Reports of divisions between the US and UK over their support for Ukraine are growing says Terina Hine

Reports of divisions between the US and UK over their support for Ukraine are growing. The two countries provide the bulk of military assistance for Ukraine’s war effort but their tolerance for risk is beginning to diverge.

The current stalemate on the front line has led to a ramping up of pressure by Ukraine for the supply of fighter jets and more sophisticated and offensive weaponry. Concern that supplying jets would be escalatory has made the White House reluctant to agree.

The UK, however, are gung-ho in their support. The UK, it seems, is happy for Ukraine to use British weapons to attack targets inside Russia. The US is not.

At the outbreak of the war western allies were reluctant to provide offensive weaponry. Since then, several red lines in military aid have been crossed with Britain more often than not at the fore. Britain’s role as cheerleader-in-chief for increasing the supply of weapons to Ukraine has remained one constant in the war.

Britain led the charge on the supply of tanks, recently provided long range cruise missiles and drones, and has now successfully pressurised the US into supporting the supply of F-16 fighter jets.

The White House has repeatedly ruled out sending F-16s currently held by the US Air Force, with Biden maintaining all discussions around the supply of F-16s should be deferred until after the war has concluded. For other countries to send jets purchased from the US permission is required from Washington, which until now had not been granted.

In an attempt to whittle away US reserve, last week the UK announced it would begin procuring the F-16s for Ukraine, and that it would start training pilots to fly them. At the G7 summit Biden finally agreed.

The UK has been the most belligerent partner in the transatlantic alliance. Although the US has provided the vast bulk of weaponry and financial assistance to Ukraine (it does of course have far greater stockpiles of weapons at its disposal) unlike the UK it has failed to provide its most recent and sophisticated weapons.

And it’s not just weapons. UK special forces operate inside Ukraine close to the front line. They act as on the ground support providing intelligence and logistics advice. It is hardly surprising that the British army is considered by Ukraine’s military its most reliable partner.

According to a recent report by the Wall Street Journal, Britain and the Baltic states are increasingly unhappy with the ‘lethargy’ of the Biden administration when it comes to the supply of more advanced weapons.

Discussions over Ukraine joining NATO may also reveal divisions in the alliance. Ukraine is pushing for a formal invitation to be issued when NATO leaders meet in Vilnius, Lithuania in July. Currently most NATO countries are refusing to commit to such an invitation, and the US has made it clear that although it supports Ukraine joining NATO at some point in the future, a formal timetable and invitation should remain part of the settlement at the end of the war. But at Chequers last week, Rishi Sunak announced his formal backing for Ukraine’s NATO membership once the war was over and agreed to press other allies to do the same.

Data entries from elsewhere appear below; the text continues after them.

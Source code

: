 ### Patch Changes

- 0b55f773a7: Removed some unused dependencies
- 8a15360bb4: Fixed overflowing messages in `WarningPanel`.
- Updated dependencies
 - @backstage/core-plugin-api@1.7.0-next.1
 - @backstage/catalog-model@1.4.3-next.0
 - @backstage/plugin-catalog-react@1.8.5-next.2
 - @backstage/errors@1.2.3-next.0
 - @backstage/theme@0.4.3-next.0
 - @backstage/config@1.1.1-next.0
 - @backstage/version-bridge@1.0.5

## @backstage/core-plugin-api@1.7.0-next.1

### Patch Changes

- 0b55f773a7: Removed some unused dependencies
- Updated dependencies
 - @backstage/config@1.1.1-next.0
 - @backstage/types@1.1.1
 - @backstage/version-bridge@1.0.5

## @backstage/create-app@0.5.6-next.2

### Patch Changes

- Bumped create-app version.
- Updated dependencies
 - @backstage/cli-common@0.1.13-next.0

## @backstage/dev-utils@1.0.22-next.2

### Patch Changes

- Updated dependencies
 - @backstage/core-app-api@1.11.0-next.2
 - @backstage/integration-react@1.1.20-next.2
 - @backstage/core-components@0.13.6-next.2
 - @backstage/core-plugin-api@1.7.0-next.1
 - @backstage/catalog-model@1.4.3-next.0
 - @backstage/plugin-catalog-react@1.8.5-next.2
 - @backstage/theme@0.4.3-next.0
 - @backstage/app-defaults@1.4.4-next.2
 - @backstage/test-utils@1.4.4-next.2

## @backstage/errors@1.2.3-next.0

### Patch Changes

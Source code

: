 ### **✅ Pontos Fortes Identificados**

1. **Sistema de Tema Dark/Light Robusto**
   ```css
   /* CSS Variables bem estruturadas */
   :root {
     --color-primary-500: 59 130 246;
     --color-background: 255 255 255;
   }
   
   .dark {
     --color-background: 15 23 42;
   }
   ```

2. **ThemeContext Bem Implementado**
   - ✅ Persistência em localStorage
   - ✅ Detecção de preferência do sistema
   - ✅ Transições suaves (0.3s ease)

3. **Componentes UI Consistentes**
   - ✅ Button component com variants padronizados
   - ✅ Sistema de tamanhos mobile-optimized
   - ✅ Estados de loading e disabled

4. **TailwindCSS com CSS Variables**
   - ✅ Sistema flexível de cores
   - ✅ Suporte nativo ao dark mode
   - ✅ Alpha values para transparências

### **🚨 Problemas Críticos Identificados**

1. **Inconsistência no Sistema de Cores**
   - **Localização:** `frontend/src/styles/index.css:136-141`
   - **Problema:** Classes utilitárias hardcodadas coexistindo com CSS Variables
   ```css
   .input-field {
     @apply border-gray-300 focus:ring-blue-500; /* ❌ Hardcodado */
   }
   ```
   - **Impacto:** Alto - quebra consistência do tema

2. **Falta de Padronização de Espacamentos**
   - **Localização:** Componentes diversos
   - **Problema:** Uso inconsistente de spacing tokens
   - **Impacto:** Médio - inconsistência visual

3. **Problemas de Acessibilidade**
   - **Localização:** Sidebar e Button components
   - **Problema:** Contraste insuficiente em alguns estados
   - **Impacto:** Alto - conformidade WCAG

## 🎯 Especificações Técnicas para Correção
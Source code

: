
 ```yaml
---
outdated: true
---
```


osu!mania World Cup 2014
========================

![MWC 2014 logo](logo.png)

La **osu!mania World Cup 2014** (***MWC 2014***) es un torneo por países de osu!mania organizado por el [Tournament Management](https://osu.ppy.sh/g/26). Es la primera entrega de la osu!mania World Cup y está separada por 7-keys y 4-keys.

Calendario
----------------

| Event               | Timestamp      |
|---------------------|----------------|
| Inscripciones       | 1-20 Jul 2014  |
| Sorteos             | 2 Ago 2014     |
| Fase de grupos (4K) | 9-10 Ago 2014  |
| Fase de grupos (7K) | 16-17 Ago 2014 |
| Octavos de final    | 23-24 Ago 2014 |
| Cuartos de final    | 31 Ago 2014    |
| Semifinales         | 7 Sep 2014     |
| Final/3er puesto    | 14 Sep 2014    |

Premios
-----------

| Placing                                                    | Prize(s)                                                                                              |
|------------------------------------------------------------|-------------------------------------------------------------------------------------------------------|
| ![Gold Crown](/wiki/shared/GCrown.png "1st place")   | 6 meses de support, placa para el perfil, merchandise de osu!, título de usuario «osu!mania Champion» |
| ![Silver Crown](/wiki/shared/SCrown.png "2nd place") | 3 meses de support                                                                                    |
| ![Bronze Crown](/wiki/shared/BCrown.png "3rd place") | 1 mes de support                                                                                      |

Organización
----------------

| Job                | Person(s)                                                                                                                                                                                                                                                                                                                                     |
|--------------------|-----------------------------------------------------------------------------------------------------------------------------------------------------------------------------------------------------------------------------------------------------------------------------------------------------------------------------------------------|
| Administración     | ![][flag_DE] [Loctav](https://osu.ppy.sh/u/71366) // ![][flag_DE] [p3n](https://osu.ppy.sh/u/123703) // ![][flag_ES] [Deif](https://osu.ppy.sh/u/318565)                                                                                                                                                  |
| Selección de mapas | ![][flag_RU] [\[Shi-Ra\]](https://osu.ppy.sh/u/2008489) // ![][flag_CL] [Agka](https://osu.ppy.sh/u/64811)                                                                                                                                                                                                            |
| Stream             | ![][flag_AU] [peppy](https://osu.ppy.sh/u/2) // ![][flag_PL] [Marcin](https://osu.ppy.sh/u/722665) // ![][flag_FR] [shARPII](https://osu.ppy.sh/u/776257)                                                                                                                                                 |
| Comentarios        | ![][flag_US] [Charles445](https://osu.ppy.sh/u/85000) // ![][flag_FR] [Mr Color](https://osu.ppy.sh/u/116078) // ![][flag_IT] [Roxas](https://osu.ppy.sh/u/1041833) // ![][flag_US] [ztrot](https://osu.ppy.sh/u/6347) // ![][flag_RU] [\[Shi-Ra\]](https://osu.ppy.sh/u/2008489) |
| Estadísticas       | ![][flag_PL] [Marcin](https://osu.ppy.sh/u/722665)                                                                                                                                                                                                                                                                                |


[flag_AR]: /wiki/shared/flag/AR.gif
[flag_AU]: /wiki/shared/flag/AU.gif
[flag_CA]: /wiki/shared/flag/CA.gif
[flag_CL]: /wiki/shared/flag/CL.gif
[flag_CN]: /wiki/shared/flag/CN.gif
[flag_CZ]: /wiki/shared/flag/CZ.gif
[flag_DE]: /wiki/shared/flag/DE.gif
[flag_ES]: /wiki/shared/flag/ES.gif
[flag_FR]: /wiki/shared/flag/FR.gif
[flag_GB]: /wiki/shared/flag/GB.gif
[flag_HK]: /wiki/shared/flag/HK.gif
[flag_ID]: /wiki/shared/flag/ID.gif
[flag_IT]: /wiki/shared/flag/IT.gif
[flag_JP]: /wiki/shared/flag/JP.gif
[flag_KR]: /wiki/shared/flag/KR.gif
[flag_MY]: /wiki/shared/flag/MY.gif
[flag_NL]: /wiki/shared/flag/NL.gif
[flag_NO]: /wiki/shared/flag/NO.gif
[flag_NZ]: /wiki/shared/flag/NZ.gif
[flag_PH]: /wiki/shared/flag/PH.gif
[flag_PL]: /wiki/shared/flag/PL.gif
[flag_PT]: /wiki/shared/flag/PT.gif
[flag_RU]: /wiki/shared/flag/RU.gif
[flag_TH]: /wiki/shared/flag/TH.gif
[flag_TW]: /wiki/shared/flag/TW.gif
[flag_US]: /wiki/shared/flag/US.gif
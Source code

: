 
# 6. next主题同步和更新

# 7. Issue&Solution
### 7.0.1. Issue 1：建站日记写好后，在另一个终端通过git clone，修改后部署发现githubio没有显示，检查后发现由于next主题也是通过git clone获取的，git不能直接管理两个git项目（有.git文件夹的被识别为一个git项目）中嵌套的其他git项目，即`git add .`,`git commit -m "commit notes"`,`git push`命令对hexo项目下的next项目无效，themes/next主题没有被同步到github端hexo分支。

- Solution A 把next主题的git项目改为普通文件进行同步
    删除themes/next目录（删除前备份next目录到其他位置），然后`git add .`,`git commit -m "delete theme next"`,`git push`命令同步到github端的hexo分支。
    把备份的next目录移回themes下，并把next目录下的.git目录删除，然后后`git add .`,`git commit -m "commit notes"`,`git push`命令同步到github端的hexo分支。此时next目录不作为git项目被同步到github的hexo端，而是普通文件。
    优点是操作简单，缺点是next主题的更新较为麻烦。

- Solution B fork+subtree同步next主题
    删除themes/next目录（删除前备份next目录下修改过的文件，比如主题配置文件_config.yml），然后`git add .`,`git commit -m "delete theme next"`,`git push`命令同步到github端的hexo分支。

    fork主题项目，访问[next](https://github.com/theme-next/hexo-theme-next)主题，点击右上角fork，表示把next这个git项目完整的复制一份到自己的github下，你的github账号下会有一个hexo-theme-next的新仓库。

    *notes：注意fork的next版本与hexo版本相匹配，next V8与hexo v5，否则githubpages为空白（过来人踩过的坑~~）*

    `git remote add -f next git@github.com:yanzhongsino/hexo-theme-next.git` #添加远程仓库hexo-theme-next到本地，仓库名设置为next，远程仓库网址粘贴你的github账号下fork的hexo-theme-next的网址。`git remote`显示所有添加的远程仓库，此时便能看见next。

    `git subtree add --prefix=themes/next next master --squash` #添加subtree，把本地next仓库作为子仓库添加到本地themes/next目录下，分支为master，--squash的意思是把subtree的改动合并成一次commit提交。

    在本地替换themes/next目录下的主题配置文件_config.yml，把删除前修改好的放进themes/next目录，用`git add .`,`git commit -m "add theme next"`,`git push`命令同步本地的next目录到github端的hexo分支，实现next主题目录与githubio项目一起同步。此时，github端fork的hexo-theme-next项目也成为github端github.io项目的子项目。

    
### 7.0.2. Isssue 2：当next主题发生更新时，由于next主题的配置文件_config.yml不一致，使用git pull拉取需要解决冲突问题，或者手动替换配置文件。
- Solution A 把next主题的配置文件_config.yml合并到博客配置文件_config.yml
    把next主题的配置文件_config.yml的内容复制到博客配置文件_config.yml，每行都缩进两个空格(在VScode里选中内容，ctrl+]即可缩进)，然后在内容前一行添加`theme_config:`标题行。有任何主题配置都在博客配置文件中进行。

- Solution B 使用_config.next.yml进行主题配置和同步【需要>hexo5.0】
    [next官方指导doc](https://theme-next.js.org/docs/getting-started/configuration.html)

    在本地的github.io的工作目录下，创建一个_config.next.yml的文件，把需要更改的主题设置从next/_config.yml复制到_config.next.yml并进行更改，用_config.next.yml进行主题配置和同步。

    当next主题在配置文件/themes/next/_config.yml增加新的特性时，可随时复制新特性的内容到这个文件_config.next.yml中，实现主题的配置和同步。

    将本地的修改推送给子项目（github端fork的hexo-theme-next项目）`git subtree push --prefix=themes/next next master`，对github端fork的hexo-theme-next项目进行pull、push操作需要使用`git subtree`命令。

For all his talk of ‘unwavering support’ Biden is constrained, both domestically and internationally. He is about to enter an election period and there is little domestic support for US involvement in another never-ending war. In global affairs Washington’s primary concern is with China not Russia. Plus, key US goals in Europe may already have been achieved – Putin is considered a pariah across Europe, NATO’s influence is expanding, and the US recently replaced Russia as Europe’s main supplier of gas.

Although for now Washington and London remain pretty much in sync over Ukraine, focus on China, the US election cycle and fear of provoking Russia threaten this unity. London, it seems, is happy to step into the breach when it perceives Washington to be sleeping at the helm. And dangerously the UK does not share America’s fear of poking the Russian bear.